Google Groups no longer supports new Usenet posts or subscriptions. Historical content remains viewable.
Dismiss

Compare two methods of random permutations

42 views
Skip to first unread message

Mok-Kong Shen

unread,
May 8, 2013, 5:35:18 PM5/8/13
to

I want to compare in a practical sense two methods of random
permutations -- one theoretically perfect, namely that of Fisher and
Yates, and another ad hoc, let's call it X. A way of comparison I could
think of is the following:

One starts from the standard configuration of n objects [0, 1, 2,
...., n-1] and apply each method a fairly large number of times
successively to permute them and each time one computes the Hamming
distance of the result from the standard configuaration. One obtains
thus the frequency distribution of the Hamming distances for each
method. If the frequency distributions are fairly comparable to each
other, then X could be practically employed in place of the
theoretically perfect one.

Is this line of thought of mine correct? Does anyone have an idea of
a better method of comparison? Thanks in advance.

M. K. Shen

James Dow Allen

unread,
May 12, 2013, 12:31:11 AM5/12/13
to
On May 9, 4:35 am, Mok-Kong Shen <mok-kong.s...@t-online.de> wrote:
> I want to compare in a practical sense two methods of random
> permutations -- one theoretically perfect, namely that of Fisher and
> Yates, and another ad hoc ...

No one answered yet, so let me take a stab at a possible approach.

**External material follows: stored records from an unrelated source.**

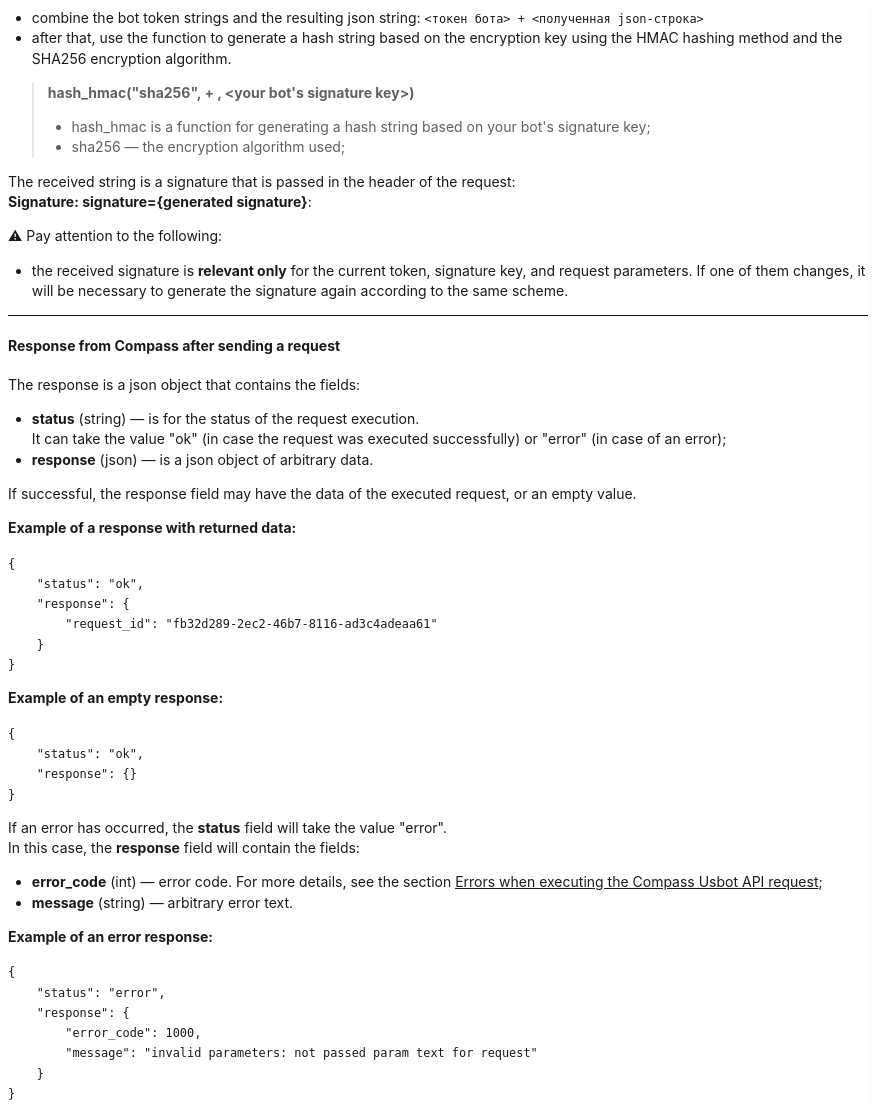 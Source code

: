 - combine the bot token strings and the resulting json string: `<токен бота> + <полученная json-строка>`
- after that, use the function to generate a hash string based on the encryption key using the HMAC hashing method and the SHA256 encryption algorithm.<br>
>**hash_hmac("sha256", <bot token> + <received json string>, <your bot's signature key>)**
>- hash_hmac is a function for generating a hash string based on your bot's signature key;
>- sha256 — the encryption algorithm used;

The received string is a signature that is passed in the header of the request:<br>
**Signature: signature={generated signature}**:

⚠️ Pay attention to the following:
- the received signature is **relevant only** for the current token, signature key, and request parameters. If one of them changes, it will be necessary
  to generate the signature again according to the same scheme.

---

#### Response from Compass after sending a request ####

The response is a json object that contains the fields:
- **status** (string) — is for the status of the request execution.<br>
  It can take the value "ok" (in case the request was executed successfully) or "error" (in case of an error);
- **response** (json) — is a json object of arbitrary data.

If successful, the response field may have the data of the executed request, or an empty value.

**Example of a response with returned data:**
```json5 
{
    "status": "ok",
    "response": {
        "request_id": "fb32d289-2ec2-46b7-8116-ad3c4adeaa61"
    }
}
```

**Example of an empty response:**
```json5 
{
    "status": "ok",
    "response": {}
}
```

If an error has occurred, the **status** field will take the value "error".<br>
In this case, the **response** field will contain the fields:
- **error_code** (int) — error code. For more details, see the section [Errors when executing the Compass Usbot API request](#Errors-when-executing-the-Compass-Usbot-API-request);
- **message** (string) — arbitrary error text.

**Example of an error response:**
```json5 
{
    "status": "error",
    "response": {
        "error_code": 1000,
        "message": "invalid parameters: not passed param text for request"
    }
}
```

Pick a small set size, perhaps 9 or 10. Do the shuffle several
million times, preparing a histogram for the 9! (or 10!) possible
results. Prepare a histogram of the population counts in the 1st
histogram; calculate its statistical moments. Compare said
moments with the theoretically perfect moments.

James

Mok-Kong Shen

unread,
May 13, 2013, 2:01:43 AM5/13/13
to
Am 08.05.2013 23:35, schrieb Mok-Kong Shen:
>
> I want to compare in a practical sense two methods of random
[snip]

The OP was also posted to sci.stat.math (08.05.2013 11:29). There
have been some discussions, with one post of mine containing
certain computational results of mine. Please kindly take a
look there.

M. K. Shen

Mok-Kong Shen

unread,
May 13, 2013, 2:07:22 AM5/13/13
to
Please kindly take a look of my computational results reported
in the thread in sci.stat.math (08.05.2013 11:29).

M. K. Shen

James Dow Allen

unread,
May 13, 2013, 5:34:21 AM5/13/13
to
Not to nitpick, but this is why Usenet has the concept of
posting to multiple groups. You don't create two different
threads and then add posts referencing one to the other. ::whack::
You put two newsgroups on the Newsgroups line,
separated by a comma.

There are newbie groups to explain this further and help
you get started on Usenet.

James

bob

unread,
May 13, 2013, 11:26:17 AM5/13/13
to
Why would you not use the method of random permutation that is theoretically perfect? Isn't it pretty much trivial to implement and not very hard to understand?

You basically have a vector of stuff.

Then you pick one random item from the vector.

Make it the first in the new list.

Remove it from the vector.

Pick another random item from the vector.

Make it the second in the new list.

Remove it from the vector.

Repeat until your initial vector is empty.

Thanks.

James Dow Allen

unread,
May 13, 2013, 2:42:30 PM5/13/13
to
On May 13, 10:26 pm, bob <b...@coolfone.comze.com> wrote:
> On Wednesday, May 8, 2013 4:35:18 PM UTC-5, Mok-Kong Shen wrote:
> > I want to compare in a practical sense two methods of random
>
> Why would you not use the method of random permutation that is theoretically perfect?  Isn't it pretty much trivial to implement and not very hard to understand?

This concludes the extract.